Por fora bela viola, já por dentro...

Do lado de fora, é uma beleza. Uma vitrine convidativa anuncia “preços inacreditáveis”, e as roupas todas por R$ 9,99. Mas aí você entra em um lugar escuro, abafado e com um barulho incessante de máquina de costura ligada. Dá de cara com duas televisões mostrando ao mesmo tempo um vídeo curto e direto cuja mensagem principal é: você também é culpado pelos problemas da indústria da moda.

Não, não se trata de uma pegadinha em frente à Fiesp (Federação das Indústrias do Estado de São Paulo), na Avenida Paulista. A claustrofobia e os avisos fazem parte de uma estratégia de um movimento que se articula em todo o mundo para conscientizar sobre o que está por trás da sua vestimenta.

Foi o Fashion Revolution, ao lado das organizações 27 Million e Stop the Traffik (a grafia é assim mesmo), que montou a instalação batizada de “Fashion Experience” – com o apoio da da própria Fiesp, Prefeitura de São Paulo, Ministério do Trabalho, entre outros parceiros. 

Se tudo parece barato e acessível no planeta das grandes marcas de fast fashion é que aconteceu um bocado de coisa por trás disso. Nem todas foram bacanas, muito menos sustentáveis. “A cadeia da moda é complexa”, explica Eloisa Artuso, uma das voluntárias da Fashion Revolution. Elô, como é chamada, sabe disso por experiência própria. Ela é estilista e já trabalhou tanto em grandes marcas, do tipo fast fashion, quanto em marcas autoriais. Elô prefere não citar nomes, mas diz que sentia seu trabalho “ir por água abaixo”, devido à celeridade dos processos. “Tudo era muito acelerado.”

Mas, voltemos à instalação. Na sala escura com as tevês ligadas nos são fornecidos alguns dados interessantes. Quando Elô fala que a indústria da moda é complexa e acelerada, é porque ela tem que dar conta de produzir, por ano, 375 bilhões de roupas. Para substituir toneladas de milhões que são jogadas fora. Para confeccionar uma camiseta, vão embora 2,7 mil litros de água e aproximadamente 16% de todos os pesticidas do mundo são despejados em plantações de algodão.

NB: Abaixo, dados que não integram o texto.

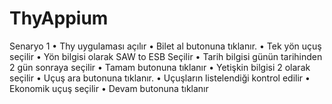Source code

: # ThyAppium
Senaryo 1
• Thy uygulaması açılır
• Bilet al butonuna tıklanır.
• Tek yön uçuş seçilir
• Yön bilgisi olarak SAW to ESB Seçilir
• Tarih bilgisi günün tarihinden 2 gün sonraya seçilir
• Tamam butonuna tıklanır
• Yetişkin bilgisi 2 olarak seçilir
• Uçuş ara butonuna tıklanır.
• Uçuşların listelendiği kontrol edilir
• Ekonomik uçuş seçilir
• Devam butonuna tıklanır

Crianças são mão de obra constante – tanto em plantações de algodão como algumas vezes no próprio manuseio da confecção.

O impacto socioambiental atinge brutalmente países como China e Bangladesh, mas o problema existe também no Brasil. Não é raro vermos operações do Ministério Público do Trabalho flagrando trabalho análogo à escravidão na cidade de São Paulo, por exemplo.

Para Taty Rapini, diretora executiva no Brasil da 27 Million, apesar de a OIT (Organização Internacional do Trabalho) considerar o País um exemplo no combate ao trabalho escravo, ainda há muito a fazer.

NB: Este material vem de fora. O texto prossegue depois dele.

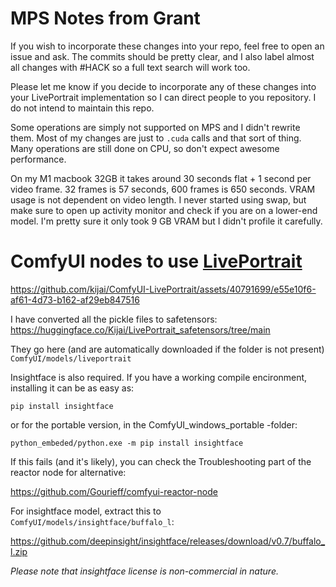 # MPS Notes from Grant

If you wish to incorporate these changes into your repo, feel free to open an issue and ask. The commits should be pretty clear, and I also label almost all changes with #HACK so a full text search will work too. 

Please let me know if you decide to incorporate any of these changes into your LivePortrait implementation so I can direct people to you repository. I do not intend to maintain this repo.

Some operations are simply not supported on MPS and I didn't rewrite them. Most of my changes are just to `.cuda` calls and that sort of thing. Many operations are still done on CPU, so don't expect awesome performance.

On my M1 macbook 32GB it takes around 30 seconds flat + 1 second per video frame. 32 frames is 57 seconds, 600 frames is 650 seconds. VRAM usage is not dependent on video length. I never started using swap, but make sure to open up activity monitor and check if you are on a lower-end model. I'm pretty sure it only took 9 GB VRAM but I didn't profile it carefully.

# ComfyUI nodes to use [LivePortrait](https://github.com/KwaiVGI/LivePortrait)


https://github.com/kijai/ComfyUI-LivePortrait/assets/40791699/e55e10f6-af61-4d73-b162-af29eb847516


I have converted all the pickle files to safetensors: https://huggingface.co/Kijai/LivePortrait_safetensors/tree/main

They go here (and are automatically downloaded if the folder is not present) `ComfyUI/models/liveportrait`


Insightface is also required.
If you have a working compile encironment, installing it can be as easy as:

`pip install insightface`

or for the portable version, in the ComfyUI_windows_portable -folder:

`python_embeded/python.exe -m pip install insightface`

If this fails (and it's likely), you can check the Troubleshooting part of the reactor node for alternative:

https://github.com/Gourieff/comfyui-reactor-node

For insightface model, extract this to `ComfyUI/models/insightface/buffalo_l`:

https://github.com/deepinsight/insightface/releases/download/v0.7/buffalo_l.zip

*Please note that insightface license is non-commercial in nature.*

“Embora muitos aqui no Brasil só lembrem do tráfico por questões sexuais, ele também pode ser relacionado a trabalhadores da indústria da moda”, disse Taty. Isso ocorre porque o conceito de tráfico de pessoas também abrange gente que consentiu ir trabalhar em outro lugar e se vê em uma arapuca, com dívidas, com jornadas longas e salários baixíssimos.

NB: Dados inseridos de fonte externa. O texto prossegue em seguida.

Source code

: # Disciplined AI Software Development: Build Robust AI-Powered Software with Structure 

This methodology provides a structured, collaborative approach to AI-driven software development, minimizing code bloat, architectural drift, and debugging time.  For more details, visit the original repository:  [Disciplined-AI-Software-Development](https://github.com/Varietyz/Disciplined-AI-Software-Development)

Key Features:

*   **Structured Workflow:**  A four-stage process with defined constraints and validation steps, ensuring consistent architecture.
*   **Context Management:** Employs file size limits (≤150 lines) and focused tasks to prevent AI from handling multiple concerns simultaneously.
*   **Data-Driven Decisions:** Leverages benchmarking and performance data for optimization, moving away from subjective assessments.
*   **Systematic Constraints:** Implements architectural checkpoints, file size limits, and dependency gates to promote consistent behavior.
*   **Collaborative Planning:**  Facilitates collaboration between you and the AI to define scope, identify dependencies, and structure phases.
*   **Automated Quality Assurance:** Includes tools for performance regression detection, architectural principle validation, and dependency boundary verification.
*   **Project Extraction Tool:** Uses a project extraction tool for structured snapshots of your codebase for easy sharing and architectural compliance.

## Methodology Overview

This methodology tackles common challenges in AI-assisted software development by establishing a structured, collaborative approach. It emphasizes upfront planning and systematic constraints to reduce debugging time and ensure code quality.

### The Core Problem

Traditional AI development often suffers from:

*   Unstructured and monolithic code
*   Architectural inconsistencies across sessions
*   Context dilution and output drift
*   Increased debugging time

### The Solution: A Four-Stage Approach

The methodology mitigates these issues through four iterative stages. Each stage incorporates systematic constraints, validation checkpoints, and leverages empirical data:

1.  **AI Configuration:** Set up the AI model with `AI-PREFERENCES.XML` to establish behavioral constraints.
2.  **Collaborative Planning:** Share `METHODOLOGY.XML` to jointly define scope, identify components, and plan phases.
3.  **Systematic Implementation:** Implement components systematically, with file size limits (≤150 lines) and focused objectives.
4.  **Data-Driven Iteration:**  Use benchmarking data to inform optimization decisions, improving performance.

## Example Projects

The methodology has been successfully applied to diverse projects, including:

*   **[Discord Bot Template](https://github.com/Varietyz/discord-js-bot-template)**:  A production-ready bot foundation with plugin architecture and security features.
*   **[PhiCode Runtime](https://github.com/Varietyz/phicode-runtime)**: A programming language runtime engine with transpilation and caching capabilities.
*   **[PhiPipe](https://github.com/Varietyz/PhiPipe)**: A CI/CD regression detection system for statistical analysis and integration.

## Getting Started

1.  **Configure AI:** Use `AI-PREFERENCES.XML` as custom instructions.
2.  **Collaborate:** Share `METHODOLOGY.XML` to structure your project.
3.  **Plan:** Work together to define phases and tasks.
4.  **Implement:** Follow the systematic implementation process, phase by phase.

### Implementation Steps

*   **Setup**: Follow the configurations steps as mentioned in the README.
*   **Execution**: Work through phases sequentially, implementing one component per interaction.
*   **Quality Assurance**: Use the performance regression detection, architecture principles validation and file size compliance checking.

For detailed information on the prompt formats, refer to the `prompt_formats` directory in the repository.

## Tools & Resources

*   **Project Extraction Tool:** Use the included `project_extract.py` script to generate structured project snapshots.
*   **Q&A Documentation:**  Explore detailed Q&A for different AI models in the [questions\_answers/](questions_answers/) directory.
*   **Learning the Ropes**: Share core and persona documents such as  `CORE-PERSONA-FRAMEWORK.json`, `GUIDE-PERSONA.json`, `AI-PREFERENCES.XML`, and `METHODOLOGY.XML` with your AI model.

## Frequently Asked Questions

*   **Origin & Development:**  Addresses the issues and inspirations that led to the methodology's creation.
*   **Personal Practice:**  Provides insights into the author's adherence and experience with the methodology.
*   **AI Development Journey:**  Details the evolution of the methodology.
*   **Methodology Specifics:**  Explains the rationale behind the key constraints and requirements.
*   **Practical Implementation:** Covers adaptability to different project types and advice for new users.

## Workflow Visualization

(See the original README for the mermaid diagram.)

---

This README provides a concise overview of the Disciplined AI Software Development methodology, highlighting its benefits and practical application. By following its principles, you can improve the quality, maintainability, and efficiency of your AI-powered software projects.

Esse tipo de exploração da mão de obra é usual entre os trabalhadores encontrados no bairro do Bom Retiro, em São Paulo. Zara e Le Lis Blanc são algumas das grifes gigantes que se viram com esses problemas de ter mão de obra análoga à escrava trabalhando na confecção de suas roupas. Ao se defender, disseram que não tinham controle sobre todas as etapas da produção.

É exatamente o que Elô nos disse: a indústria é complexa. E pouco transparente, pois não enxergamos essas etapas. O que vemos é o vistoso “preços inacreditáveis”. Para combater essa falta de transparência, além da fiscalização das autoridades, o vídeo dentro na instalação nos provoca: “Pergunte-se: quem faz suas roupas?”.

A pergunta é repetida por Elô. Ela convoca a todos para o Fashion Revolution Day, quando é possível tirar fotos da etiqueta do seu vestuário e postar nas redes sociais. Algumas marcas chegam a revelar fotos das suas costureiras trabalhando.

O Fashion Revolution Day está em sua terceira edição e será realizado no dia 24/4, em 83 países. A data não é aleatória. Foi quando, no ano de 2013, que o Rana Plaza, em Bangladesh, desabou matando 1,1 mil trabalhadores. Sabe quanto recebiam, para costurar roupas que seriam vendidas para cidadãos do mundo todo? US$ 38 (cerca de R$ 152), por mês.